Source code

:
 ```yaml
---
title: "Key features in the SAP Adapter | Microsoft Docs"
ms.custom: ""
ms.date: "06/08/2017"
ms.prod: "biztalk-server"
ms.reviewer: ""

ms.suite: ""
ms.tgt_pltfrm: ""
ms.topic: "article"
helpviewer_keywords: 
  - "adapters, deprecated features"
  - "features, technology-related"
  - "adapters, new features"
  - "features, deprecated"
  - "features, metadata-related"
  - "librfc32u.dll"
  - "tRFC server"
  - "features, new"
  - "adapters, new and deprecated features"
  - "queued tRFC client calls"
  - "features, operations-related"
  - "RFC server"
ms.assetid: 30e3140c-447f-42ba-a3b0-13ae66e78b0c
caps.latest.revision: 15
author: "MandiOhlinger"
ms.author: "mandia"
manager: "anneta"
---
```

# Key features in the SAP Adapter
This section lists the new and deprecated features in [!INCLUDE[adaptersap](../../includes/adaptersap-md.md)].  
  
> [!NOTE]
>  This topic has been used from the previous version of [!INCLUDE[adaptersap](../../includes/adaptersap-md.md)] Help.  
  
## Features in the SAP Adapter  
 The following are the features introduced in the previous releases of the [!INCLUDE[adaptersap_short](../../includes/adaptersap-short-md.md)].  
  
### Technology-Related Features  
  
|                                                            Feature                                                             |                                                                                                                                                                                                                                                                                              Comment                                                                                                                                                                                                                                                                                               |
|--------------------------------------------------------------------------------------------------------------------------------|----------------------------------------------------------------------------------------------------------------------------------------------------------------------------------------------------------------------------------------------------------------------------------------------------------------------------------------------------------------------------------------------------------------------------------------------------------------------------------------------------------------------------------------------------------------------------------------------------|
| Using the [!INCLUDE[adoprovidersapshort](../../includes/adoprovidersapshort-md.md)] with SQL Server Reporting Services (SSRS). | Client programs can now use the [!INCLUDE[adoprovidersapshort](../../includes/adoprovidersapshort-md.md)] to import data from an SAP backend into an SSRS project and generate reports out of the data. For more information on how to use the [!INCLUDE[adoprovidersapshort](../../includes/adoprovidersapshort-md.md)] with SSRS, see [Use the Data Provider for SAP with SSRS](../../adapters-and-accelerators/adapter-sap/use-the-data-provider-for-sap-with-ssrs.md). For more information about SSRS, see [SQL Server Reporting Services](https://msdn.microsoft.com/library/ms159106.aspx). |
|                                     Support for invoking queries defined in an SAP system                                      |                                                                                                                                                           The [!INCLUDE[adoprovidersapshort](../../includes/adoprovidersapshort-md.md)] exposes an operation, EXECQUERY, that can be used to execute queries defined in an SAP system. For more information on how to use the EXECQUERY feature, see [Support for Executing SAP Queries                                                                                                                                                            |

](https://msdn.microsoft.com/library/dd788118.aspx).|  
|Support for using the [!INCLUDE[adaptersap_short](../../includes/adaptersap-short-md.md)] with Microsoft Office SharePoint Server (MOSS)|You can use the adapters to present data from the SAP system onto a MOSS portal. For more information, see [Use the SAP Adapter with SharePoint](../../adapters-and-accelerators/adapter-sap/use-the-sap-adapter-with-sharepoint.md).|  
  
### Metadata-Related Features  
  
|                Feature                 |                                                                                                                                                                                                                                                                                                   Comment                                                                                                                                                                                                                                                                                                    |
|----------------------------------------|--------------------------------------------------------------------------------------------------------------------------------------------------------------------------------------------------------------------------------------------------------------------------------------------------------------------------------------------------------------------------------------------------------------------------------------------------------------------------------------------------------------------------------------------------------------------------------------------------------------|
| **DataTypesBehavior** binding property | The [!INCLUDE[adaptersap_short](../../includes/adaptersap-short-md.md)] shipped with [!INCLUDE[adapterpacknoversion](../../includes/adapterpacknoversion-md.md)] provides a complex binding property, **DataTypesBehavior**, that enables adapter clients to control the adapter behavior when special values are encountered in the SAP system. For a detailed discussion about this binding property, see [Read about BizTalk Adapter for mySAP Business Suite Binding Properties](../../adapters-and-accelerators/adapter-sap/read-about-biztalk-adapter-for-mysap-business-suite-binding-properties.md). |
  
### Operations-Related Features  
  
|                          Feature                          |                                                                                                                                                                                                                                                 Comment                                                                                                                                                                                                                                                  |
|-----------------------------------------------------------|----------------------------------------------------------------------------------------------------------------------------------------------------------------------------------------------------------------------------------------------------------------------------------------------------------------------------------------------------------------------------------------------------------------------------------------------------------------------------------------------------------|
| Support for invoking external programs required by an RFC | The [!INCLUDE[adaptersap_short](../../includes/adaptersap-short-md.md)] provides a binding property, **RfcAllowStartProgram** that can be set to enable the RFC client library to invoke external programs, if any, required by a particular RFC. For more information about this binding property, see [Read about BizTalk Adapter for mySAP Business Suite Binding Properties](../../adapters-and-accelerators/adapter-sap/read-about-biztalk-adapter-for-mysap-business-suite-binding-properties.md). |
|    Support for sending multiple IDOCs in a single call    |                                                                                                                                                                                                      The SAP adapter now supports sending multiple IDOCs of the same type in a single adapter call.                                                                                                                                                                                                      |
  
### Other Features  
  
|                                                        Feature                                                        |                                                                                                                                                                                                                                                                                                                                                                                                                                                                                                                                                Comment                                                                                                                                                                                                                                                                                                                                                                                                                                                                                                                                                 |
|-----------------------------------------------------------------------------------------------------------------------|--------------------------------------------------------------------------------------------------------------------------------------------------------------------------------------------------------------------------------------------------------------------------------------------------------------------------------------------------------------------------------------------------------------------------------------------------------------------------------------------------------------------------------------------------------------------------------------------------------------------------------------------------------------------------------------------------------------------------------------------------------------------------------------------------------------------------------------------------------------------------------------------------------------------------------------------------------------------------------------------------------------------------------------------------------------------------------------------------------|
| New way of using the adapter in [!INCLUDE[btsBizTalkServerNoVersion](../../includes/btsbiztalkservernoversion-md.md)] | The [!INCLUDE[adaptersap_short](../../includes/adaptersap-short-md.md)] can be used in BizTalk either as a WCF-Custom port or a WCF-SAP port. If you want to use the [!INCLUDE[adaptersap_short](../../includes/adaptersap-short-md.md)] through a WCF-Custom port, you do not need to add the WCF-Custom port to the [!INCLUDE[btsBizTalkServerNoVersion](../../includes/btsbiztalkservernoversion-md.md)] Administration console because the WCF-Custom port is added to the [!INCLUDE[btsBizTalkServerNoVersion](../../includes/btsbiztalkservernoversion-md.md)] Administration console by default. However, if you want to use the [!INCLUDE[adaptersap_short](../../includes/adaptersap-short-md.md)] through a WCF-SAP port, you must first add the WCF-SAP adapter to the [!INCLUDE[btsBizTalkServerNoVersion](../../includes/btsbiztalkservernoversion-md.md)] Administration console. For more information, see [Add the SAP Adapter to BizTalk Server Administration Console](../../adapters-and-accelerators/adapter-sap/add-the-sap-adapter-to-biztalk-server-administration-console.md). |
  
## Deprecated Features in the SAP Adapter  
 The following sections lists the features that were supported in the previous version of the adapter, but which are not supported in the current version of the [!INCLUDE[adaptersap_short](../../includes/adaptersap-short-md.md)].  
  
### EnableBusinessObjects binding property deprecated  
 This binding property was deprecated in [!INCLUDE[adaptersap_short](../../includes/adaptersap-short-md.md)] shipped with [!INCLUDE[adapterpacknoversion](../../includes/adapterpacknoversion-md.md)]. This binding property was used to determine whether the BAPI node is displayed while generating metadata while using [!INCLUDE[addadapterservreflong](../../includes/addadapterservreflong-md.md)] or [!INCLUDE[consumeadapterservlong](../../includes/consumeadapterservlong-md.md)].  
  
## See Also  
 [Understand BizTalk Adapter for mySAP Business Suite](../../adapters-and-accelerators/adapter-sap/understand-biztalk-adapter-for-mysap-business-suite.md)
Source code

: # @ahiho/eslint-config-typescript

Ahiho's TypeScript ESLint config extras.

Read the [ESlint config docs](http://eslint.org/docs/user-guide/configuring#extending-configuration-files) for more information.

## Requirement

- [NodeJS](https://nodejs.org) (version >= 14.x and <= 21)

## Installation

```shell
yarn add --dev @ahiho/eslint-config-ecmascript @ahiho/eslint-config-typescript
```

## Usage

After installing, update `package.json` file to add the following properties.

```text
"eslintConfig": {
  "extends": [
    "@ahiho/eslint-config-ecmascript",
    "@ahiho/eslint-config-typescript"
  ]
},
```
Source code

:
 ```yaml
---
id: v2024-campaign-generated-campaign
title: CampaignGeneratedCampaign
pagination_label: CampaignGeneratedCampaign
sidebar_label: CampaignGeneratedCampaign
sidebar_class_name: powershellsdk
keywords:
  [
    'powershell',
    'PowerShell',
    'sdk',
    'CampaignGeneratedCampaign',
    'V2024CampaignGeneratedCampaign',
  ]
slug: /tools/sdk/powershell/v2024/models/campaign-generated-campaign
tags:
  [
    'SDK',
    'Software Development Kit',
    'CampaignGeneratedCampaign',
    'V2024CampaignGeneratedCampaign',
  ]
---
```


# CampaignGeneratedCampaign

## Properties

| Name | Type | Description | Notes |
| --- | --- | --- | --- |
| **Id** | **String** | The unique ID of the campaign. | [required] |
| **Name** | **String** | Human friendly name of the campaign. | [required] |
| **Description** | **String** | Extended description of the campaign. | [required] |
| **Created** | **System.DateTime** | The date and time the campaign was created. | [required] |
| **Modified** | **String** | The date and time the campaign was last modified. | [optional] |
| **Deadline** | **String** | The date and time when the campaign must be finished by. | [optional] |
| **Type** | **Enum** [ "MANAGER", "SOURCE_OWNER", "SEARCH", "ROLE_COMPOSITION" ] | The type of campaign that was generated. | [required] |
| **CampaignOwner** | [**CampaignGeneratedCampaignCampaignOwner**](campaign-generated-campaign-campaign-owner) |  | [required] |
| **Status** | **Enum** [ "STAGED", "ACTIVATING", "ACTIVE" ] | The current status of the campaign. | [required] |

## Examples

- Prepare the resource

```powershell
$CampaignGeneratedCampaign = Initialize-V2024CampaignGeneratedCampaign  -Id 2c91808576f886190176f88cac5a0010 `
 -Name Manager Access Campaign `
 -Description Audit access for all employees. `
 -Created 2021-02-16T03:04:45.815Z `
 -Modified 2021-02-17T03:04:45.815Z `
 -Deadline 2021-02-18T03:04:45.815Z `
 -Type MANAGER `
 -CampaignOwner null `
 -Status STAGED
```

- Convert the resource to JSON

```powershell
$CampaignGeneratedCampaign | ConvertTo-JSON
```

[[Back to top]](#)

= = = =

Would you return each line of the material above, unchanged, from the first one through the line where "## Features in the SAP Adapter" appears?

Source code

:
 ```yaml
---
title: "Key features in the SAP Adapter | Microsoft Docs"
ms.custom: ""
ms.date: "06/08/2017"
ms.prod: "biztalk-server"
ms.reviewer: ""

ms.suite: ""
ms.tgt_pltfrm: ""
ms.topic: "article"
helpviewer_keywords: 
  - "adapters, deprecated features"
  - "features, technology-related"
  - "adapters, new features"
  - "features, deprecated"
  - "features, metadata-related"
  - "librfc32u.dll"
  - "tRFC server"
  - "features, new"
  - "adapters, new and deprecated features"
  - "queued tRFC client calls"
  - "features, operations-related"
  - "RFC server"
ms.assetid: 30e3140c-447f-42ba-a3b0-13ae66e78b0c
caps.latest.revision: 15
author: "MandiOhlinger"
ms.author: "mandia"
manager: "anneta"
---
```

# Key features in the SAP Adapter
This section lists the new and deprecated features in [!INCLUDE[adaptersap](../../includes/adaptersap-md.md)].  
  
> [!NOTE]
>  This topic has been used from the previous version of [!INCLUDE[adaptersap](../../includes/adaptersap-md.md)] Help.  
  
## Features in the SAP Adapter  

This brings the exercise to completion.